Task brief: Check each line of the listing below for the word "MALCOLM" and say how many lines have it. Nothing else should be written.

-*-

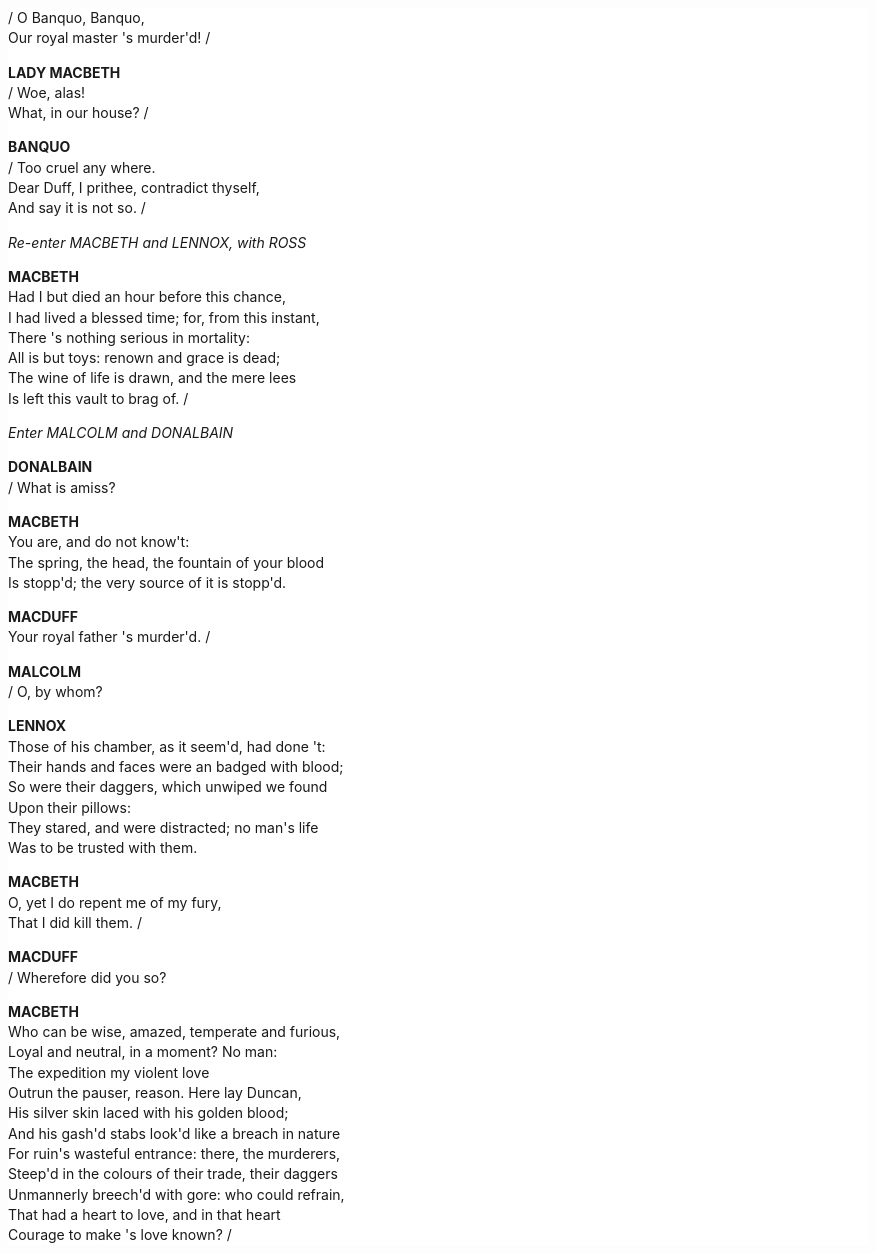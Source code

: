 / O Banquo, Banquo,  
Our royal master 's murder'd! /

**LADY MACBETH**  
/ Woe, alas!  
What, in our house? /

**BANQUO**  
/ Too cruel any where.  
Dear Duff, I prithee, contradict thyself,  
And say it is not so. /

*Re-enter MACBETH and LENNOX, with ROSS*

**MACBETH**  
Had I but died an hour before this chance,  
I had lived a blessed time; for, from this instant,  
There 's nothing serious in mortality:  
All is but toys: renown and grace is dead;  
The wine of life is drawn, and the mere lees  
Is left this vault to brag of. /

*Enter MALCOLM and DONALBAIN*

**DONALBAIN**  
/ What is amiss?

**MACBETH**  
You are, and do not know't:  
The spring, the head, the fountain of your blood  
Is stopp'd; the very source of it is stopp'd.

**MACDUFF**  
Your royal father 's murder'd. /

**MALCOLM**  
/ O, by whom?

**LENNOX**  
Those of his chamber, as it seem'd, had done 't:  
Their hands and faces were an badged with blood;  
So were their daggers, which unwiped we found  
Upon their pillows:  
They stared, and were distracted; no man's life  
Was to be trusted with them.

**MACBETH**  
O, yet I do repent me of my fury,  
That I did kill them. /

**MACDUFF**  
/ Wherefore did you so?

**MACBETH**  
Who can be wise, amazed, temperate and furious,  
Loyal and neutral, in a moment? No man:  
The expedition my violent love  
Outrun the pauser, reason. Here lay Duncan,  
His silver skin laced with his golden blood;  
And his gash'd stabs look'd like a breach in nature  
For ruin's wasteful entrance: there, the murderers,  
Steep'd in the colours of their trade, their daggers  
Unmannerly breech'd with gore: who could refrain,  
That had a heart to love, and in that heart  
Courage to make 's love known? /

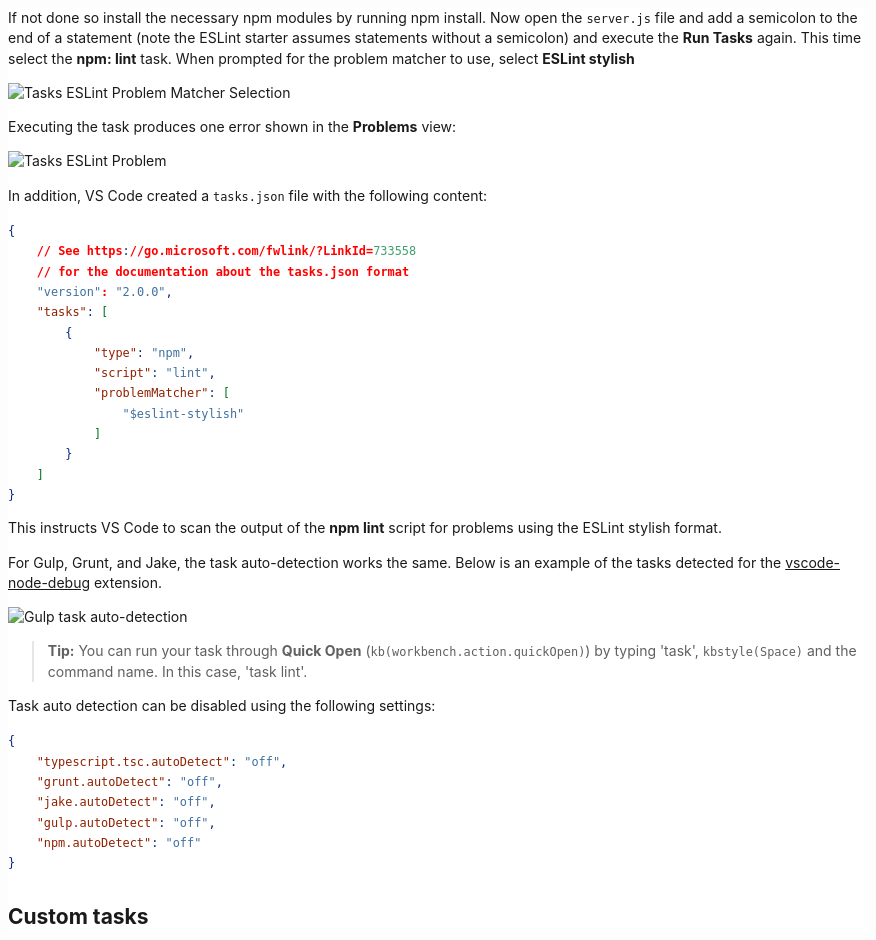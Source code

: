 If not done so install the necessary npm modules by running npm install. Now open the `server.js` file and add a semicolon to the end of a statement (note the ESLint starter assumes statements without a semicolon) and execute the **Run Tasks** again. This time select the **npm: lint** task. When prompted for the problem matcher to use, select **ESLint stylish**

![Tasks ESLint Problem Matcher Selection](images/tasks/eslint-problem-matcher-selection.png)

Executing the task produces one error shown in the **Problems** view:

![Tasks ESLint Problem](images/tasks/eslint-problem.png)

In addition, VS Code created a `tasks.json` file with the following content:

```json
{
    // See https://go.microsoft.com/fwlink/?LinkId=733558
    // for the documentation about the tasks.json format
    "version": "2.0.0",
    "tasks": [
        {
            "type": "npm",
            "script": "lint",
            "problemMatcher": [
                "$eslint-stylish"
            ]
        }
    ]
}
```

This instructs VS Code to scan the output of the **npm lint** script for problems using the ESLint stylish format.

For Gulp, Grunt, and Jake, the task auto-detection works the same. Below is an example of the tasks detected for the [vscode-node-debug](https://github.com/Microsoft/vscode-node-debug) extension.

![Gulp task auto-detection](images/tasks/gulp-auto-detect.png)

>**Tip:** You can run your task through **Quick Open** (`kb(workbench.action.quickOpen)`) by typing 'task', `kbstyle(Space)` and the command name. In this case, 'task lint'.

Task auto detection can be disabled using the following settings:

```json
{
    "typescript.tsc.autoDetect": "off",
    "grunt.autoDetect": "off",
    "jake.autoDetect": "off",
    "gulp.autoDetect": "off",
    "npm.autoDetect": "off"
}
```

## Custom tasks
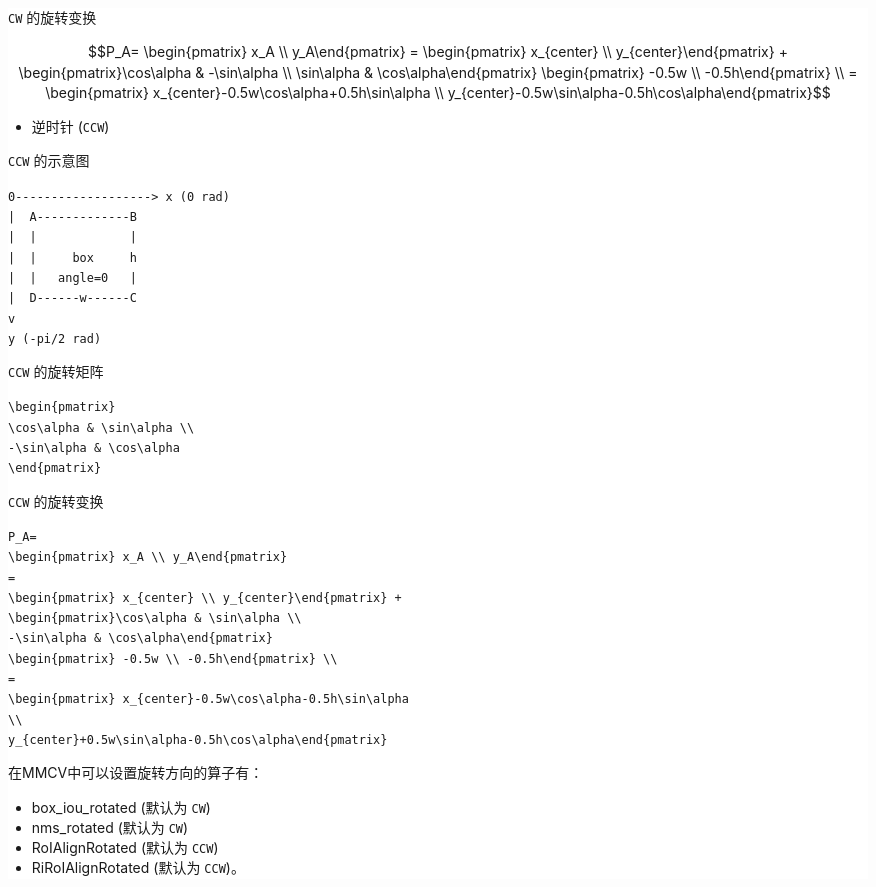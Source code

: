 `CW` 的旋转变换
```math
P_A=
\begin{pmatrix} x_A \\ y_A\end{pmatrix}
=
\begin{pmatrix} x_{center} \\ y_{center}\end{pmatrix} +
\begin{pmatrix}\cos\alpha & -\sin\alpha \\
\sin\alpha & \cos\alpha\end{pmatrix}
\begin{pmatrix} -0.5w \\ -0.5h\end{pmatrix} \\
=
\begin{pmatrix} x_{center}-0.5w\cos\alpha+0.5h\sin\alpha
\\
y_{center}-0.5w\sin\alpha-0.5h\cos\alpha\end{pmatrix}
```

- 逆时针 (`CCW`)

`CCW` 的示意图
```
0-------------------> x (0 rad)
|  A-------------B
|  |             |
|  |     box     h
|  |   angle=0   |
|  D------w------C
v
y (-pi/2 rad)

```

`CCW` 的旋转矩阵
```{math}
\begin{pmatrix}
\cos\alpha & \sin\alpha \\
-\sin\alpha & \cos\alpha
\end{pmatrix}
```

`CCW` 的旋转变换
```{math}
P_A=
\begin{pmatrix} x_A \\ y_A\end{pmatrix}
=
\begin{pmatrix} x_{center} \\ y_{center}\end{pmatrix} +
\begin{pmatrix}\cos\alpha & \sin\alpha \\
-\sin\alpha & \cos\alpha\end{pmatrix}
\begin{pmatrix} -0.5w \\ -0.5h\end{pmatrix} \\
=
\begin{pmatrix} x_{center}-0.5w\cos\alpha-0.5h\sin\alpha
\\
y_{center}+0.5w\sin\alpha-0.5h\cos\alpha\end{pmatrix}
```

在MMCV中可以设置旋转方向的算子有：
- box_iou_rotated (默认为 `CW`)
- nms_rotated (默认为 `CW`)
- RoIAlignRotated (默认为 `CCW`)
- RiRoIAlignRotated (默认为 `CCW`)。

-*-

Exercise answer: 2